The narrow window that fireworks sales are allowed is inane when so many stockpile fireworks to use throughout the year for New Year’s celebrations, birthdays, and weddings.
Many idiots get their buzz from taking risks with lighting fireworks rather than watching a public display. They are also more likely to set off fireworks randomly throughout the year at odd hours to create a nuisance.
Most animal owners have no reasonable way to take preventative measures. On the urban fringe or amongst lifestyle blocks, fireworks around a larger number of predominantly larger animals can have seriously detrimental effects. In built-up residential areas, pets can be left shell-shocked.
Auckland Council’s website is vague on the topic of fireworks-related nuisance. An idiot who decides to let off fireworks at 1am on a Monday morning during Winter for no other reason than waking up the neighbourhood and scaring animals should be fined and have their fireworks confiscated. Yet, from countless examples, Auckland Council lets these idiots off the hook even after multiple warnings.

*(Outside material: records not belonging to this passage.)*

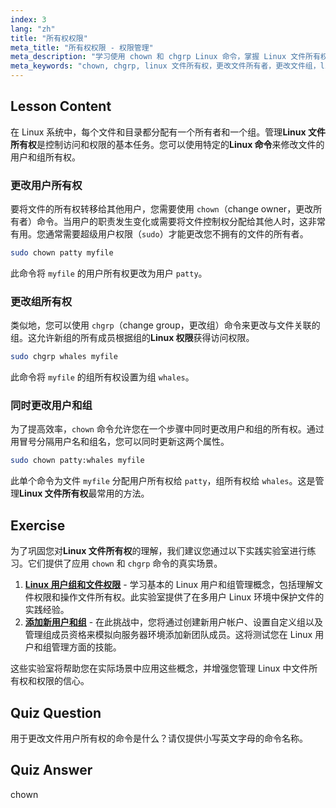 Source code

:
 ```yaml
---
index: 3
lang: "zh"
title: "所有权权限"
meta_title: "所有权权限 - 权限管理"
meta_description: "学习使用 chown 和 chgrp Linux 命令，掌握 Linux 文件所有权。本教程解释如何更改文件的用户和组所有权，这是管理 Linux 权限的关键技能。"
meta_keywords: "chown, chgrp, linux 文件所有权，更改文件所有者，更改文件组，linux 权限，linux 命令，linux 教程，linux 指南，用户所有权，组所有权"
---
```


## Lesson Content

在 Linux 系统中，每个文件和目录都分配有一个所有者和一个组。管理**Linux 文件所有权**是控制访问和权限的基本任务。您可以使用特定的**Linux 命令**来修改文件的用户和组所有权。

### 更改用户所有权

要将文件的所有权转移给其他用户，您需要使用 `chown`（change owner，更改所有者）命令。当用户的职责发生变化或需要将文件控制权分配给其他人时，这非常有用。您通常需要超级用户权限（`sudo`）才能更改您不拥有的文件的所有者。

```bash
sudo chown patty myfile
```

此命令将 `myfile` 的用户所有权更改为用户 `patty`。

### 更改组所有权

类似地，您可以使用 `chgrp`（change group，更改组）命令来更改与文件关联的组。这允许新组的所有成员根据组的**Linux 权限**获得访问权限。

```bash
sudo chgrp whales myfile
```

此命令将 `myfile` 的组所有权设置为组 `whales`。

### 同时更改用户和组

为了提高效率，`chown` 命令允许您在一个步骤中同时更改用户和组的所有权。通过用冒号分隔用户名和组名，您可以同时更新这两个属性。

```bash
sudo chown patty:whales myfile
```

此单个命令为文件 `myfile` 分配用户所有权给 `patty`，组所有权给 `whales`。这是管理**Linux 文件所有权**最常用的方法。

## Exercise

为了巩固您对**Linux 文件所有权**的理解，我们建议您通过以下实践实验室进行练习。它们提供了应用 `chown` 和 `chgrp` 命令的真实场景。

1. **[Linux 用户组和文件权限](https://labex.io/zh/labs/linux-linux-user-group-and-file-permissions-18002)** - 学习基本的 Linux 用户和组管理概念，包括理解文件权限和操作文件所有权。此实验室提供了在多用户 Linux 环境中保护文件的实践经验。
2. **[添加新用户和组](https://labex.io/zh/labs/linux-add-new-user-and-group-17987)** - 在此挑战中，您将通过创建新用户帐户、设置自定义组以及管理组成员资格来模拟向服务器环境添加新团队成员。这将测试您在 Linux 用户和组管理方面的技能。

这些实验室将帮助您在实际场景中应用这些概念，并增强您管理 Linux 中文件所有权和权限的信心。

## Quiz Question

用于更改文件用户所有权的命令是什么？请仅提供小写英文字母的命令名称。

## Quiz Answer

chown
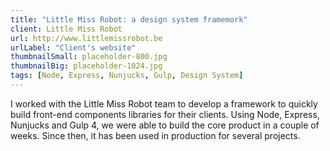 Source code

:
 ```yaml
---
title: "Little Miss Robot: a design system framemork"
client: Little Miss Robot
url: http://www.littlemissrobot.be
urlLabel: "Client's website"
thumbnailSmall: placeholder-800.jpg
thumbnailBig: placeholder-1024.jpg
tags: [Node, Express, Nunjucks, Gulp, Design System]
---
```


I worked with the Little Miss Robot team to develop a framework to quickly build front-end components libraries for their clients. Using Node, Express, Nunjucks and Gulp 4, we were able to build the core product in a couple of weeks. Since then, it has been used in production for several projects.

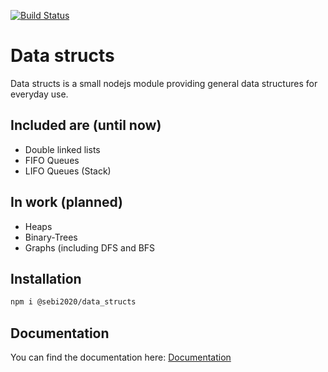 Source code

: [![Build Status](https://travis-ci.com/Sebi2020/data_structs.svg?branch=master)](https://travis-ci.com/Sebi2020/data_structs)
# Data structs
Data structs is a small nodejs module providing general data structures for everyday use.

## Included are (until now)

* Double linked lists
* FIFO Queues
* LIFO Queues (Stack)


## In work (planned)

* Heaps
* Binary-Trees
* Graphs (including DFS and BFS
## Installation
```bash
npm i @sebi2020/data_structs
```
## Documentation
You can find the documentation here: [Documentation][1]

[1]: https://sebi2020.github.io/data_structs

Auckland Council won’t enforce its existing nuisance bylaws and now wants to ban the sale of fireworks. Guess where idiots will buy them from instead?
The collection of fines is meant to cover the social cost, yet we aren’t seeing them handed out. Instead, the ratepayer subsidises gormless noise abatement officers.
Conversely, a ratepayer-funded public display could reduce the number of noise complaints, especially if there was a total ban on private fireworks use.
The list of reasons why fireworks are sold and why people buy them seems to be shrinking with each year.
Burning Guy Fawkes in effigy on a bonfire (even though he was hung, drawn, and quartered for his role in the Gunpowder Plot) ironically celebrates the plot’s failure to kill King James I. In Canberra, however, fireworks are only allowed to celebrate Queen’s Birthday weekend.
Fireworks were banned twice during the event’s UK history for safety reasons. Today, fireworks aren’t permitted to be set off between 11pm and 7am, except New Year, Bonfire Night (5 November), the Chinese New Year and Diwali.
If the increasing number of public displays fulfil some public need to celebrate this event, then is there an unfulfilled need to sell fireworks to the public? Who are these unfulfilled people?
Should fireworks and those who buy them be stigmatised? The Fire Service and emergency departments certainly think they should be, treated like burnouts and other anti-social behaviour.
So maybe the most effective means to address the social costs of fireworks is to ban their public sale throughout the country because everything else hasn't worked.